++++ Data for this exercise ++++

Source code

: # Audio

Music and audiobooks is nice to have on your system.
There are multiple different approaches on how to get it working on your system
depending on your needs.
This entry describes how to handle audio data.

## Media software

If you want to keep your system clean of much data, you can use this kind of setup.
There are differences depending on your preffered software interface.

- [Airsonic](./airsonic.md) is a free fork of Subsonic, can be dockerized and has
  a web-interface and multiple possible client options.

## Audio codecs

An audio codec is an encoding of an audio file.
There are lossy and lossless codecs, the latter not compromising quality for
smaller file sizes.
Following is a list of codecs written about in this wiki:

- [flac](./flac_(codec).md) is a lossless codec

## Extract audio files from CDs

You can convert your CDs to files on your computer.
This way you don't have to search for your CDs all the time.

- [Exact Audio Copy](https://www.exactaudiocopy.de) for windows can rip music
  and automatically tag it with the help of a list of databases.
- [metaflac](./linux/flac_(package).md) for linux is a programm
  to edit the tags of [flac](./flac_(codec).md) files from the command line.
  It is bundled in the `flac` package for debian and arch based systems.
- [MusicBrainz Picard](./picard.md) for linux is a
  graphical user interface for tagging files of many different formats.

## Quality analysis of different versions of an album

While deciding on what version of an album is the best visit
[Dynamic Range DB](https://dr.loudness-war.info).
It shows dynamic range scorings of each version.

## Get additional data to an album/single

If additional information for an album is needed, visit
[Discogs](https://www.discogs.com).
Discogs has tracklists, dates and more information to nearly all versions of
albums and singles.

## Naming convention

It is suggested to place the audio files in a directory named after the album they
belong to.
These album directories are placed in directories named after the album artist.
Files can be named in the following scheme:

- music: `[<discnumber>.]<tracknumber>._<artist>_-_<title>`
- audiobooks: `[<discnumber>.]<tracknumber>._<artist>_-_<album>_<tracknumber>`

++++

• _Your goal_
All lines above between those holding "depending on your needs." and "There are differences", inclusive, must be set down unchanged, and no other line may be included.

• _Task result_
depending on your needs.
This entry describes how to handle audio data.

## Media software

If you want to keep your system clean of much data, you can use this kind of setup.
There are differences depending on your preffered software interface.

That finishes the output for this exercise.